Using the data below, output the first line and every line after it up to and including the line containing "ПРИЛОЖЕНИЕ: mp3s /", exactly as written and with nothing added.
*** RECORDS SHOWN Section Begins ***
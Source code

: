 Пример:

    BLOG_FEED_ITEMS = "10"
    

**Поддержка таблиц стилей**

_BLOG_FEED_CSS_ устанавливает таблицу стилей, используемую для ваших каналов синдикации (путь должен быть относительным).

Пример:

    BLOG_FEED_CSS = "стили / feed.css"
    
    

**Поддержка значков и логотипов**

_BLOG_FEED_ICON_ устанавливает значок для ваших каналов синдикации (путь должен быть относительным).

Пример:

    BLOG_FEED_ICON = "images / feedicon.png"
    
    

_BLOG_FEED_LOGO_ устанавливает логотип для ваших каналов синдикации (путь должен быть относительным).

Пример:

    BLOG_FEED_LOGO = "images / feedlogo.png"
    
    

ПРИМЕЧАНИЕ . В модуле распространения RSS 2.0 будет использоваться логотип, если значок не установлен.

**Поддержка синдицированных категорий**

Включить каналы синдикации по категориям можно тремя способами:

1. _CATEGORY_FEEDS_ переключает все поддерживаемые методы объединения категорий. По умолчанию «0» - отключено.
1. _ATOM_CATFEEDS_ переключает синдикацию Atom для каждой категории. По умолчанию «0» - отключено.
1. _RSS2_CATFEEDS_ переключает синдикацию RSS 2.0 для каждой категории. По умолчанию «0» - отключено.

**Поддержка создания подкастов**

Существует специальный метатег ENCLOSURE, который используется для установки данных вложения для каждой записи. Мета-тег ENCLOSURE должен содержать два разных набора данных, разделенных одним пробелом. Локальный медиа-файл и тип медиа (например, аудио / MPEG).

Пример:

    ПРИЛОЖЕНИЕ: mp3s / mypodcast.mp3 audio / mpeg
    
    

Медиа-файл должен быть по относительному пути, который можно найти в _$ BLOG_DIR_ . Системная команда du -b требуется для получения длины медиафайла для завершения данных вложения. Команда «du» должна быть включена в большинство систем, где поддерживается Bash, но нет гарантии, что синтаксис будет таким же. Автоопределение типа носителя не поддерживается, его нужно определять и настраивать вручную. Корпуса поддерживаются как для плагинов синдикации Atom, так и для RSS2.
*** RECORDS SHOWN Section Ends ***
:: RESPONSE TO THE TASK ::
Source code

: Пример:

    BLOG_FEED_ITEMS = "10"
    

**Поддержка таблиц стилей**

_BLOG_FEED_CSS_ устанавливает таблицу стилей, используемую для ваших каналов синдикации (путь должен быть относительным).

Пример:

    BLOG_FEED_CSS = "стили / feed.css"
    
    

**Поддержка значков и логотипов**

_BLOG_FEED_ICON_ устанавливает значок для ваших каналов синдикации (путь должен быть относительным).

Пример:

    BLOG_FEED_ICON = "images / feedicon.png"
    
    

_BLOG_FEED_LOGO_ устанавливает логотип для ваших каналов синдикации (путь должен быть относительным).

Пример:

    BLOG_FEED_LOGO = "images / feedlogo.png"
    
    

ПРИМЕЧАНИЕ . В модуле распространения RSS 2.0 будет использоваться логотип, если значок не установлен.

**Поддержка синдицированных категорий**

Включить каналы синдикации по категориям можно тремя способами:

1. _CATEGORY_FEEDS_ переключает все поддерживаемые методы объединения категорий. По умолчанию «0» - отключено.
1. _ATOM_CATFEEDS_ переключает синдикацию Atom для каждой категории. По умолчанию «0» - отключено.
1. _RSS2_CATFEEDS_ переключает синдикацию RSS 2.0 для каждой категории. По умолчанию «0» - отключено.

**Поддержка создания подкастов**

Существует специальный метатег ENCLOSURE, который используется для установки данных вложения для каждой записи. Мета-тег ENCLOSURE должен содержать два разных набора данных, разделенных одним пробелом. Локальный медиа-файл и тип медиа (например, аудио / MPEG).

Пример:

    ПРИЛОЖЕНИЕ: mp3s / mypodcast.mp3 audio / mpeg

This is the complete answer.